• _Data excerpts_

/---

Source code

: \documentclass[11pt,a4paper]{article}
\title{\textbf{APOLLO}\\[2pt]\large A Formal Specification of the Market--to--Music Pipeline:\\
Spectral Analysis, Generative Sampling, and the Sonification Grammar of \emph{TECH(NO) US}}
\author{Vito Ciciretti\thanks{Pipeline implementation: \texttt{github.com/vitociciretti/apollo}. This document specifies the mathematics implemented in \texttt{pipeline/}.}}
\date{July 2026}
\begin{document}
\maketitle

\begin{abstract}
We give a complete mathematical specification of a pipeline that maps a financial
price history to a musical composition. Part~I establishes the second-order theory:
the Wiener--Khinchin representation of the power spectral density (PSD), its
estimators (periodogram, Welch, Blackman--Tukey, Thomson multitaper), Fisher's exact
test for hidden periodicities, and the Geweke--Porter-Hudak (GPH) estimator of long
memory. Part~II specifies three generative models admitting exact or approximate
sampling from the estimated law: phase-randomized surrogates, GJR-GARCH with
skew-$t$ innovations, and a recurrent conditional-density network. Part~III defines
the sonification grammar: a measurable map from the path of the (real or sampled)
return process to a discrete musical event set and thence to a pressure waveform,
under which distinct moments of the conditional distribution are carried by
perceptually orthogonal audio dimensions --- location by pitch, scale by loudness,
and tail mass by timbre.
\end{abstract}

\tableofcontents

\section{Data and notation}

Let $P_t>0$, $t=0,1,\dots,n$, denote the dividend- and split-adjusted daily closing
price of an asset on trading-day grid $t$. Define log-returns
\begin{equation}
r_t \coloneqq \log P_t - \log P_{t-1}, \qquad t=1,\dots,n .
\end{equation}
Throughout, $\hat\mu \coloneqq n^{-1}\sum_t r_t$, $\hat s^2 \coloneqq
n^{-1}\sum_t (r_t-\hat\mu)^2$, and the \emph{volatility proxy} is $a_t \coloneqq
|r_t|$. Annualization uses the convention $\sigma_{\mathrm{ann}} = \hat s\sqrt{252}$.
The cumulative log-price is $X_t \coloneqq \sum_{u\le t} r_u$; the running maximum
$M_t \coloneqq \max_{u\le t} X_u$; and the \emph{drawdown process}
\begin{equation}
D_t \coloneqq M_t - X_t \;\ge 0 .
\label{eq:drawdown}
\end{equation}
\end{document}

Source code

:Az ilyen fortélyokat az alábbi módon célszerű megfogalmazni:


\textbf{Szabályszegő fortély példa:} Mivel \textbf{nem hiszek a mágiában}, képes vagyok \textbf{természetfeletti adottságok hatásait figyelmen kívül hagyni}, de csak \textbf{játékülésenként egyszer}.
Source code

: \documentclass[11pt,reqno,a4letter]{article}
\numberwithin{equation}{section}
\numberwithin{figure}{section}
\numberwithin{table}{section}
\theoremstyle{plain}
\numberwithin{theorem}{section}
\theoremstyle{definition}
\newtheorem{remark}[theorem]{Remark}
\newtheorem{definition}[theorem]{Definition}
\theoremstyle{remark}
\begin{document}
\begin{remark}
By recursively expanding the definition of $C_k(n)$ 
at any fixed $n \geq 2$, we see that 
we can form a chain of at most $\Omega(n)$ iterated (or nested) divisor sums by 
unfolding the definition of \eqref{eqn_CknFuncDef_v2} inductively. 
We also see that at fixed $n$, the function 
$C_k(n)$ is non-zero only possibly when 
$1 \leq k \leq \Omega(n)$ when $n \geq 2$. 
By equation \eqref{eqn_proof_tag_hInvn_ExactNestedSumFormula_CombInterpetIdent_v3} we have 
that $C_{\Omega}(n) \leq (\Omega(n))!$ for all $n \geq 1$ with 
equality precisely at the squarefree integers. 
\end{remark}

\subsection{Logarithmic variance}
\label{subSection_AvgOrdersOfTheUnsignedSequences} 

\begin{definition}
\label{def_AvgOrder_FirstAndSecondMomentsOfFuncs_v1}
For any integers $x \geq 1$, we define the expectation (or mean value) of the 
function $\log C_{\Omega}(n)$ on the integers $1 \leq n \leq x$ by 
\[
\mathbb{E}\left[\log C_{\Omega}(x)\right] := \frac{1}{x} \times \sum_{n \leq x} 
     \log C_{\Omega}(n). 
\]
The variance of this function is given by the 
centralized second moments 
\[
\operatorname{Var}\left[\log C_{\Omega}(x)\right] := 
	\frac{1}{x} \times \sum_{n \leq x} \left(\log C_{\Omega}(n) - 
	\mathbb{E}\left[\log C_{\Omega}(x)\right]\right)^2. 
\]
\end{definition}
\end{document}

\---

• _What this task involves_
Working through the entries above, copy every line in which "specifies" is found.

• _Response_
\author{Vito Ciciretti\thanks{Pipeline implementation: \texttt{github.com/vitociciretti/apollo}. This document specifies the mathematics implemented in \texttt{pipeline/}.}}
memory. Part~II specifies three generative models admitting exact or approximate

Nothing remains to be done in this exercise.